Not all laptops are created equally, or so says JW Sherman.
When was the last time you made a decision that in some way inconvenienced yourself because of a principle you considered worth the trouble? It is something I admit I have done from time to time, but probably not nearly enough.
I do not mean being put in the position of facing any real personal peril. For those rare souls, the greatest of admiration is warranted. No, what I am talking about are those smaller, more mundane decisions that we might face on almost any day, but still contain an ethical choice.
Take a visit to the supermarket, for instance: do you make sure to buy free-range eggs and no genetically modified produce? These are small decisions in the scheme of things, but ones in which you take a position that in some way says, “This is what I think is right and acceptable.”
I raise this question now as I happened to note the release in mid-February of Apple’s annual Supplier Responsibility Progress Report. This document details the findings of its audits into the working conditions and manufacturing practices of the many hundreds of suppliers from around the world who contribute to the making of its omnipresent products.
Over the last several years issues surrounding conditions for workers at the company’s suppliers have made worldwide headlines, and generally not in a positive way. So, the production of the report (which is heavy with images of smiling workers and passages on the company’s programs) in itself is an exercise in restoring some shine to Apple’s image.
Take the title for instance, which is a clever bit of phrasing. It positions the suppliers, rather than Apple, at the centre of responsibility for ensuring adequate working conditions. This is not to say the company has not made considerable efforts to ensure its standards are adhered to. In 2013 they conducted 451 audits at all levels of the supply chain (an increase of 51 percent over the previous year) covering facilities in which nearly 1.5 million people were employed.
While not understating the enormous challenge of managing such a huge system of global suppliers, staying on top of these issues will require ongoing diligence. For instance, the audits found 23 workers who had been employed underage, down from more 100 the previous year. It also found that 95 percent of suppliers complied with the company’s policy that workers did no more than 60 hours per week, “except in unusual circumstances”, and that all overtime was voluntary.
It has been some time since I have done a 60-hour week, but in the days when I did I was always secure in the knowledge I would be well rewarded for it. A February article from the IDG News Service detailed the lives of some of the employees at the Foxconn factory in Zhengzhou, China which produces iPhones. Here workers are putting in 10-hour shifts to help make roughly 10,000 handsets each day and earn a base monthly salary of 2,000 yuan, or around $320.
Of course I am aware of the irony that I personally enjoy the lower cost of living here in Asia. However, perhaps it is slightly different to spend only a few dollars for a meal at a family-run noodle shop and amassing among the largest cash holdings of any company in the world via the long hours and low pay of workers in developing countries.

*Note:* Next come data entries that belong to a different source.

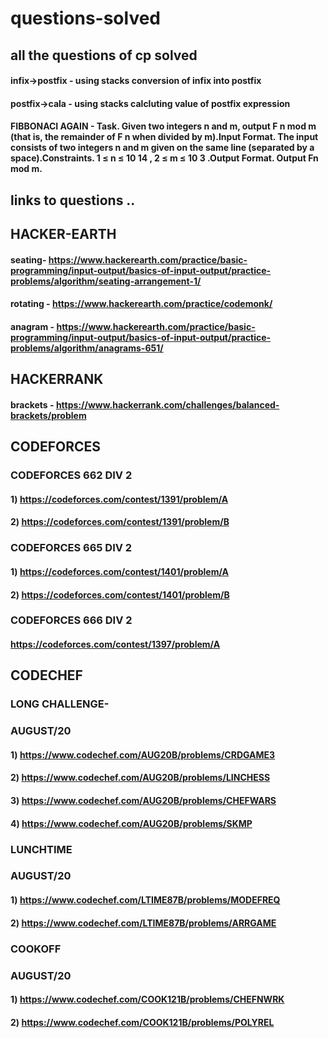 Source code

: # questions-solved
## all the questions of cp solved
#### infix->postfix - using stacks conversion of infix into postfix
#### postfix->cala - using stacks calcluting value of postfix expression
#### FIBBONACI AGAIN - Task. Given two integers n and m, output F n mod m (that is, the remainder of F n when divided by m).Input Format. The input consists of two integers n and m given on the same line (separated by a space).Constraints. 1 ≤ n ≤ 10 14 , 2 ≤ m ≤ 10 3 .Output Format. Output Fn mod m.
## links to questions ..

## HACKER-EARTH
#### seating- https://www.hackerearth.com/practice/basic-programming/input-output/basics-of-input-output/practice-problems/algorithm/seating-arrangement-1/
#### rotating - https://www.hackerearth.com/practice/codemonk/ 
#### anagram - https://www.hackerearth.com/practice/basic-programming/input-output/basics-of-input-output/practice-problems/algorithm/anagrams-651/ 

## HACKERRANK
#### brackets - https://www.hackerrank.com/challenges/balanced-brackets/problem

## CODEFORCES
### CODEFORCES 662 DIV 2
#### 1) https://codeforces.com/contest/1391/problem/A
#### 2) https://codeforces.com/contest/1391/problem/B
### CODEFORCES 665 DIV 2 
#### 1) https://codeforces.com/contest/1401/problem/A
#### 2) https://codeforces.com/contest/1401/problem/B
### CODEFORCES 666 DIV 2
#### https://codeforces.com/contest/1397/problem/A

## CODECHEF 
### LONG CHALLENGE-
### AUGUST/20
#### 1) https://www.codechef.com/AUG20B/problems/CRDGAME3
#### 2) https://www.codechef.com/AUG20B/problems/LINCHESS
#### 3) https://www.codechef.com/AUG20B/problems/CHEFWARS
#### 4) https://www.codechef.com/AUG20B/problems/SKMP

### LUNCHTIME
### AUGUST/20
#### 1) https://www.codechef.com/LTIME87B/problems/MODEFREQ
#### 2) https://www.codechef.com/LTIME87B/problems/ARRGAME

### COOKOFF
### AUGUST/20
#### 1) https://www.codechef.com/COOK121B/problems/CHEFNWRK
#### 2) https://www.codechef.com/COOK121B/problems/POLYREL

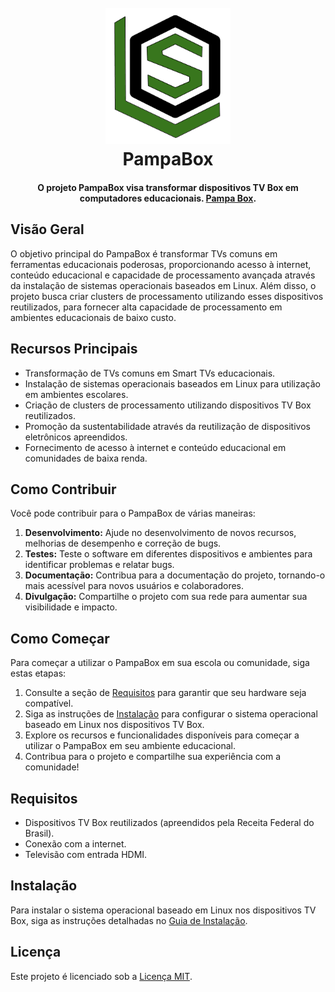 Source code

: <h1 align="center">
  <br>
  <img src="./images/lospampa_icon.png" width="200"></a>
  <br>
  PampaBox
  <br>
</h1>
<h4 align="center">O projeto PampaBox visa transformar dispositivos TV Box em computadores educacionais. <a href="#" target="_blank">Pampa Box</a>.</h4>

## Visão Geral

O objetivo principal do PampaBox é transformar TVs comuns em ferramentas educacionais poderosas, proporcionando acesso à internet, conteúdo educacional e capacidade de processamento avançada através da instalação de sistemas operacionais baseados em Linux. Além disso, o projeto busca criar clusters de processamento utilizando esses dispositivos reutilizados, para fornecer alta capacidade de processamento em ambientes educacionais de baixo custo.

## Recursos Principais

- Transformação de TVs comuns em Smart TVs educacionais.
- Instalação de sistemas operacionais baseados em Linux para utilização em ambientes escolares.
- Criação de clusters de processamento utilizando dispositivos TV Box reutilizados.
- Promoção da sustentabilidade através da reutilização de dispositivos eletrônicos apreendidos.
- Fornecimento de acesso à internet e conteúdo educacional em comunidades de baixa renda.

## Como Contribuir

Você pode contribuir para o PampaBox de várias maneiras:

1. **Desenvolvimento:** Ajude no desenvolvimento de novos recursos, melhorias de desempenho e correção de bugs.
2. **Testes:** Teste o software em diferentes dispositivos e ambientes para identificar problemas e relatar bugs.
3. **Documentação:** Contribua para a documentação do projeto, tornando-o mais acessível para novos usuários e colaboradores.
4. **Divulgação:** Compartilhe o projeto com sua rede para aumentar sua visibilidade e impacto.

## Como Começar

Para começar a utilizar o PampaBox em sua escola ou comunidade, siga estas etapas:

1. Consulte a seção de [Requisitos](#requisitos) para garantir que seu hardware seja compatível.
2. Siga as instruções de [Instalação](#instalação) para configurar o sistema operacional baseado em Linux nos dispositivos TV Box.
3. Explore os recursos e funcionalidades disponíveis para começar a utilizar o PampaBox em seu ambiente educacional.
4. Contribua para o projeto e compartilhe sua experiência com a comunidade!

## Requisitos

- Dispositivos TV Box reutilizados (apreendidos pela Receita Federal do Brasil).
- Conexão com a internet.
- Televisão com entrada HDMI.

## Instalação

Para instalar o sistema operacional baseado em Linux nos dispositivos TV Box, siga as instruções detalhadas no [Guia de Instalação](docs/installation.md).

## Licença

Este projeto é licenciado sob a [Licença MIT](LICENSE). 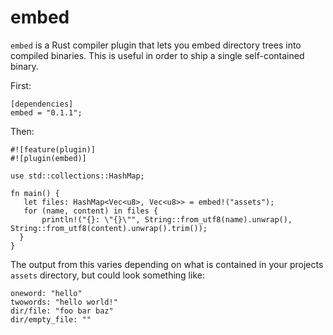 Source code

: # embed
`embed` is a Rust compiler plugin that lets you embed directory trees into compiled binaries. This is useful in order to ship a single self-contained binary.

First:

    [dependencies]
    embed = "0.1.1";
Then:

    #![feature(plugin)]
    #![plugin(embed)]

    use std::collections::HashMap;

    fn main() {
       let files: HashMap<Vec<u8>, Vec<u8>> = embed!("assets");
       for (name, content) in files {
           println!("{}: \"{}\"", String::from_utf8(name).unwrap(), String::from_utf8(content).unwrap().trim());
      }
    }

The output from this varies depending on what is contained in your projects `assets` directory, but could look something like:

    oneword: "hello"
    twowords: "hello world!"
    dir/file: "foo bar baz"
    dir/empty_file: ""
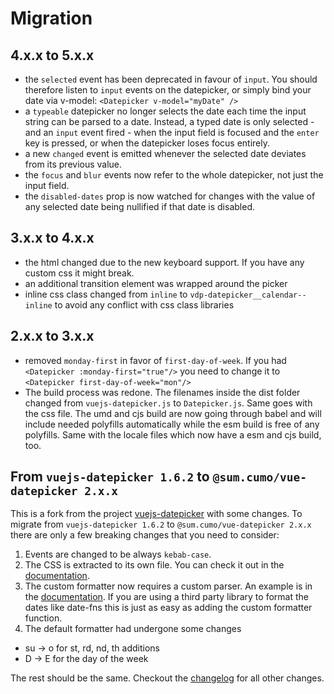 # Migration

## 4.x.x to 5.x.x

- the `selected` event has been deprecated in favour of `input`. You should therefore listen to `input` events on the datepicker, or simply bind your date via v-model: `<Datepicker v-model="myDate" />`
- a `typeable` datepicker no longer selects the date each time the input string can be parsed to a date. Instead, a typed date is only selected - and an `input` event fired - when the input field is focused and the `enter` key is pressed, or when the datepicker loses focus entirely.
- a new `changed` event is emitted whenever the selected date deviates from its previous value.
- the `focus` and `blur` events now refer to the whole datepicker, not just the input field.
- the `disabled-dates` prop is now watched for changes with the value of any selected date being nullified if that date is disabled.

## 3.x.x to 4.x.x

- the html changed due to the new keyboard support. If you have any custom css it might break.
- an additional transition element was wrapped around the picker
- inline css class changed from `inline` to `vdp-datepicker__calendar--inline` to avoid any conflict with css class libraries

## 2.x.x to 3.x.x

- removed `monday-first` in favor of `first-day-of-week`. If you had `<Datepicker :monday-first="true"/>` you need to change it to `<Datepicker first-day-of-week="mon"/>`
- The build process was redone. The filenames inside the dist folder changed from `vuejs-datepicker.js` to `Datepicker.js`. Same goes with the css file.
  The umd and cjs build are now going through babel and will include needed polyfills automatically while the esm build is free of any polyfills.
  Same with the locale files which now have a esm and cjs build, too.

## From `vuejs-datepicker 1.6.2` to `@sum.cumo/vue-datepicker 2.x.x`

This is a fork from the project [vuejs-datepicker](https://github.com/charliekassel/vuejs-datepicker) with some changes.
To migrate from `vuejs-datepicker 1.6.2` to `@sum.cumo/vue-datepicker 2.x.x` there are only a few breaking changes that you need to consider:

1. Events are changed to be always `kebab-case`.
2. The CSS is extracted to its own file. You can check it out in the [documentation](https://sumcumo.github.io/vue-datepicker/guide/#usage).
3. The custom formatter now requires a custom parser. An example is in the [documentation](https://sumcumo.github.io/vue-datepicker/guide/DateFormatting/#function-formatter).
   If you are using a third party library to format the dates like date-fns this is just as easy as adding the custom formatter function.
4. The default formatter had undergone some changes

- su -> o for st, rd, nd, th additions
- D -> E for the day of the week

The rest should be the same. Checkout the [changelog](https://github.com/sumcumo/vue-datepicker/blob/master/CHANGELOG.md) for all other changes.
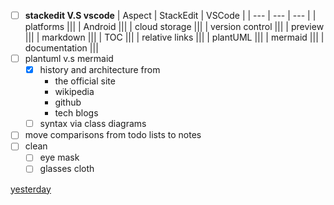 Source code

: - [ ] **stackedit V.S vscode**
  | Aspect | StackEdit | VSCode |
  | --- | --- | --- |
  | platforms |||
  | Android |||
  | cloud storage |||
  | version control |||
  | preview |||
  | markdown |||
  | TOC |||
  | relative links |||
  | plantUML |||
  | mermaid |||
  | documentation |||
- [ ] plantuml v.s mermaid
  - [x] history and architecture from 
    - the official site
    - wikipedia 
    - github 
    - tech blogs
  - [ ] syntax via class diagrams
- [ ] move comparisons from todo lists to notes 
- [ ] clean
  - [ ] eye mask
  - [ ] glasses cloth 

[yesterday](2023-06-21.md)
<!--stackedit_data:
eyJoaXN0b3J5IjpbMjEzNzE1MDA1MiwtNDk0NzI0Njc2LC02Nz
gzNzY3NDgsLTEwNTc5MTIyNDRdfQ==
--> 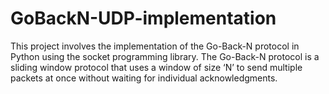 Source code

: # GoBackN-UDP-implementation
This project involves the implementation of the Go-Back-N protocol in Python using the socket programming library. The Go-Back-N protocol is a sliding window protocol that uses a window of size ‘N’ to send multiple packets at once without waiting for individual acknowledgments.
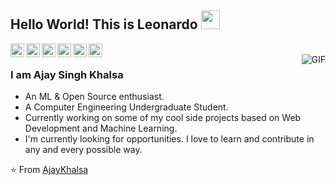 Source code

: ## Hello World! This is Leonardo  <img src="https://raw.githubusercontent.com/iampavangandhi/iampavangandhi/master/gifs/Hi.gif" width="30px"> </h2>

<a href="https://twitter.com/ileoh">
  <img align="left" alt="Ajay's Twitter" width="22px" src="https://cdn.jsdelivr.net/npm/simple-icons@v3/icons/twitter.svg" />
</a>
<a href="https://www.linkedin.com/in/leonardo-pena/">
  <img align="left" alt="Ajay's Linkdein" width="22px" src="https://cdn.jsdelivr.net/npm/simple-icons@v3/icons/linkedin.svg" />
</a>
<a href="https://github.com/ileoh">
  <img align="left" alt="Ajay's Github" width="22px" src="https://cdn.jsdelivr.net/npm/simple-icons@v3/icons/github.svg" />
</a>
<a href="https://api.whatsapp.com/send?phone=5519991921108">
  <img align="left" alt="Leonardo's Whatsapp" width="22px" src="https://img.icons8.com/pastel-glyph/2x/whatsapp.png" />
</a>
<a href="https://www.hackerrank.com/ajaykhalsa_ak">
  <img align="left" alt="Ajay's Hackerrank" width="22px" src="https://cdns.iconmonstr.com/wp-content/assets/preview/2016/240/iconmonstr-instagram-11.png" />
</a>
<a href="https://www.kaggle.com/ajaykhalsa">
  <img align="left" alt="Ajay's Kaggle" width="22px" src="https://cdn.jsdelivr.net/npm/simple-icons@3.1.0/icons/kaggle.svg" />
</a>
<br />
<img align="right" alt="GIF" src="https://media.giphy.com/media/13HgwGsXF0aiGY/giphy.gif" />

### I am Ajay Singh Khalsa
- An ML & Open Source enthusiast.
- A Computer Engineering Undergraduate Student. 
- Currently working on some of my cool side projects based on Web Development and Machine Learning.
- I'm currently looking for opportunities. I love to learn and contribute in any and every possible way.

⭐️ From [AjayKhalsa](https://github.com/AjayKhalsa)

Of course it was the Taiwanese manufacturer Foxconn who was largely responsible for bringing the plight of workers in the Apple supply chain to prominence a few years ago. After a spate of suicides among workers at another of Foxconn’s facilities in China in 2010, the low pay, long hours and poor living conditions could no longer be ignored.
And yet, I wonder if they were largely ignored, apart from in the press where much mileage was made out of the story. I don’t recall hearing calls for the boycott of Apple products, or any protests outside their sleek stores. Perhaps the oft-talked-about deep affection Apple users have for the company’s products exerted a stronger pull.
Which brings me, rather circuitously and at some length, back to my initial question: how often do we make a decision based on what we believe is acceptable rather than for convenience or to satisfy our desires? It is very much a question that each individual will have a separate answer to.
For instance, I personally do not have a problem with genetically-modified crops (a discussion for another day), but several years ago I took the decision to purchase a computer made in Richmond, Virginia, to be exact. It was around the same price as an Apple machine, and a little more trouble to service when you’re not in the United States, but it was a personal choice to support American jobs and not reward what I felt was unfair treatment to workers in developing countries.
It may be a fairly insignificant decision in the bigger scheme of things, but it was my take on what I thought was right and acceptable.
JW Sherman is an American management consultant who has been living in Southeast Asia for more than 20 years.